Occasionally I get e-mail that looks like this. I cannot tell whether this is spam or a just very badly made actual e-mail from United Health, my health insurer:
Here’s the evidence:
- Sender: uhcenews@unitedhealthcare-hmhb.com. Looks very suspicious, as anybody can register a domain like that.
- Googling the e-mail address produces 18 hits, on mostly strange websites. Not one is an official United Healthcare website that mentions this e-mail address or domain.
- The formatting! It’s non-existent. I do delayed-image loading to avoid telling them spammers I read their mail. Perhaps that’s why. But I won’t hit “load images” exactly for that reason!
- Accessing the domain in the browser produces a “The page you requested is not available.” error message that looks like it came from some piece of software a company like United Health might actually have bought.
- whois information says that domain is registered to ExactTarget, a marketing firm. Entirely possible that United Health would use them for e-mail distribution.
- I could click on one of those links, but I won’t, because if it is spam, it means the spammer “got me” and might send some malware down in my direction. (Also, the identifiers are long enough to uniqely identity not just every person in the world, but every bacterium!)

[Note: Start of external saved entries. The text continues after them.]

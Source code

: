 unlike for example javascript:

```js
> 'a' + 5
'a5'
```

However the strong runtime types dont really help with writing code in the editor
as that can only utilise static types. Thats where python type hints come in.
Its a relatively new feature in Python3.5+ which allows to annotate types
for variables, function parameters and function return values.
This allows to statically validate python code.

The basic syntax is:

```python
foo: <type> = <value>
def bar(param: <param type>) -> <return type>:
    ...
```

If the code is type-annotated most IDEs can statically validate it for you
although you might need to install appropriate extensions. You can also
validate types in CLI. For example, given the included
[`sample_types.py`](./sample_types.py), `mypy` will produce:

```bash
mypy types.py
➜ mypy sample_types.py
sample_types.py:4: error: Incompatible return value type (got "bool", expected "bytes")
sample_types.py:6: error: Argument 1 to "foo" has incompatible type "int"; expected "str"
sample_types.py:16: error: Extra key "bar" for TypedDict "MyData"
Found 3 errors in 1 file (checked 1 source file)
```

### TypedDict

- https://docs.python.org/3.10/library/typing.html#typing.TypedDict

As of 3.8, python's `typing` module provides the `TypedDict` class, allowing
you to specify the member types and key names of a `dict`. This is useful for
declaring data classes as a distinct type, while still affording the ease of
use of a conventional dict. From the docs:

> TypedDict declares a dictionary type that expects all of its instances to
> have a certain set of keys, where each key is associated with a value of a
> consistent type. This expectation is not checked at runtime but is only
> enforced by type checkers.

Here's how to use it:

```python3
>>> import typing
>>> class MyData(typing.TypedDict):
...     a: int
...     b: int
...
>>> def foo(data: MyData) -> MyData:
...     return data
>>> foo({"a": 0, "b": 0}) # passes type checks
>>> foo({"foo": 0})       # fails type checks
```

- The program that the e-mails talks about indeed exists. But any spammer could have copied that.
- A company as big and slow as United Healthcare of course could be doing all of this, blissfully unaware just what kind mess this is. So it could be real.
But who knows? Dear United Health, if you read this, and you wonder why your e-mail campaign has zero uptake among security-minded individuals, this is why.
This is a great example that digital identity on the internet does not just need to be about individuals authenticating against corporate websites, but also corporates authenticating against individuals. Not something anybody in identity land usually works on.